#### Problem
State the number of lines in these records that include the string "proof", and say nothing more.

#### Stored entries
* * * * * * *

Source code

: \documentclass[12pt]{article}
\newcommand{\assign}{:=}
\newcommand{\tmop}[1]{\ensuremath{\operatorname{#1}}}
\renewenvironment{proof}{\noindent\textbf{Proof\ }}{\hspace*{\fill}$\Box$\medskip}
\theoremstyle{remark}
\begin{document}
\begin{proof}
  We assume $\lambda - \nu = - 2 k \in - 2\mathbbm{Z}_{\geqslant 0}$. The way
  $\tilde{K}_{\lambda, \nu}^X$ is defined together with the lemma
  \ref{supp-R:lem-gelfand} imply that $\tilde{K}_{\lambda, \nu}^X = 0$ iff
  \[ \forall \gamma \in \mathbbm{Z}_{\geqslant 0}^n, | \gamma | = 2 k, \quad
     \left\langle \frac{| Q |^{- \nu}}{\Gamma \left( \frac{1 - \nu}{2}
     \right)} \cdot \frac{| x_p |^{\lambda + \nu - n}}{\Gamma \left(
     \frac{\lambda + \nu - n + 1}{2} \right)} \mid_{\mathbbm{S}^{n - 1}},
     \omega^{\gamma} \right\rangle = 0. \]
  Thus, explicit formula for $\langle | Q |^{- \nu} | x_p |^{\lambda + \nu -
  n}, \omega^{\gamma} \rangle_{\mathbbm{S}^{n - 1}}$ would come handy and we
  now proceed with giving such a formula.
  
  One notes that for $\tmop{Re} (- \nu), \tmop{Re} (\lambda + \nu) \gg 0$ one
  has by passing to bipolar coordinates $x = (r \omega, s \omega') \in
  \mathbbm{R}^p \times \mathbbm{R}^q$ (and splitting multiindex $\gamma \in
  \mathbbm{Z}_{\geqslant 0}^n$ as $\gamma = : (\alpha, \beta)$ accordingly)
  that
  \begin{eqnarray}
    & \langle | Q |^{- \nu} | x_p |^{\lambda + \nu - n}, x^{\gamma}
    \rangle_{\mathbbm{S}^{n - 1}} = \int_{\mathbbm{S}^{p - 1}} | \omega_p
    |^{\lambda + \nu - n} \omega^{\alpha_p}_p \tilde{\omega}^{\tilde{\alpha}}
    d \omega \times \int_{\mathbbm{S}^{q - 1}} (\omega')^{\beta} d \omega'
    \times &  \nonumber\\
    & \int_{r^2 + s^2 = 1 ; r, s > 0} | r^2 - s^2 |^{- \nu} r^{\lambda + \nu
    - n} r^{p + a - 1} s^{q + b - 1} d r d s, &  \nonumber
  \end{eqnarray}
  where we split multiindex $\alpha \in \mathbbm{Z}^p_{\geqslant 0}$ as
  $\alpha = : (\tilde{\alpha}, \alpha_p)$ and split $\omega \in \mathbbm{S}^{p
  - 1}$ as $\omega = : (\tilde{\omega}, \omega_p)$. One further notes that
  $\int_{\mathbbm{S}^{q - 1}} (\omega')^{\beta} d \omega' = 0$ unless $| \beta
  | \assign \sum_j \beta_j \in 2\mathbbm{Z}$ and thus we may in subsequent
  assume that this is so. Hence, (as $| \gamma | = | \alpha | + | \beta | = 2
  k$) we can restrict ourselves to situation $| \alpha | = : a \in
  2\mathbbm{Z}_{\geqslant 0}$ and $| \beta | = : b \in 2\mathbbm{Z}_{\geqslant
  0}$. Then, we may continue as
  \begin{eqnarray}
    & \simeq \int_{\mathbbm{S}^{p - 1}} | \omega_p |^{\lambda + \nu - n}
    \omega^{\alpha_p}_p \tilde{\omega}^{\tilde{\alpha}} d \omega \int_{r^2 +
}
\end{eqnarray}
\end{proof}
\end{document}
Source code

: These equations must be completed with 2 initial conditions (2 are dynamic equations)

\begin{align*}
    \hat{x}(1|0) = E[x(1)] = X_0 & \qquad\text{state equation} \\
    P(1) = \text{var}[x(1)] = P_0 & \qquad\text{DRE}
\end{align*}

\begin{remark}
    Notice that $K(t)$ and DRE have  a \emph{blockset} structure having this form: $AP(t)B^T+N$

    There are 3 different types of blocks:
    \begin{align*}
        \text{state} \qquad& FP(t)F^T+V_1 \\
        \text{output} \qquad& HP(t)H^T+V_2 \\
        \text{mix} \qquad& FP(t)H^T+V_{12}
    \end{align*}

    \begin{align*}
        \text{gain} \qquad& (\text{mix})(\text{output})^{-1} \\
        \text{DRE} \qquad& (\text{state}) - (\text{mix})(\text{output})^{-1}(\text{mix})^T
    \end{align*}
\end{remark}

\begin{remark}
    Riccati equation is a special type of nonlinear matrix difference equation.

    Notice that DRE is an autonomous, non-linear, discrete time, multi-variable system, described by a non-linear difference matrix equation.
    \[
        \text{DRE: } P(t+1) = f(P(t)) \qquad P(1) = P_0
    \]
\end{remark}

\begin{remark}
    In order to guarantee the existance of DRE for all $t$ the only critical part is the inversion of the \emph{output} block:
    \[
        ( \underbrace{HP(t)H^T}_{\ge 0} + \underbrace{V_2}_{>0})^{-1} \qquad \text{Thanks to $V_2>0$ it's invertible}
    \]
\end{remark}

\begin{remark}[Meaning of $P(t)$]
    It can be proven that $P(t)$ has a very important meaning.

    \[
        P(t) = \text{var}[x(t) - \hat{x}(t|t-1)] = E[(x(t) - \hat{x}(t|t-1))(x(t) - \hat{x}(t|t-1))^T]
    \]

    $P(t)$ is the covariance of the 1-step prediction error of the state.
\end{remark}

* * * * * * *

#### Written solution
3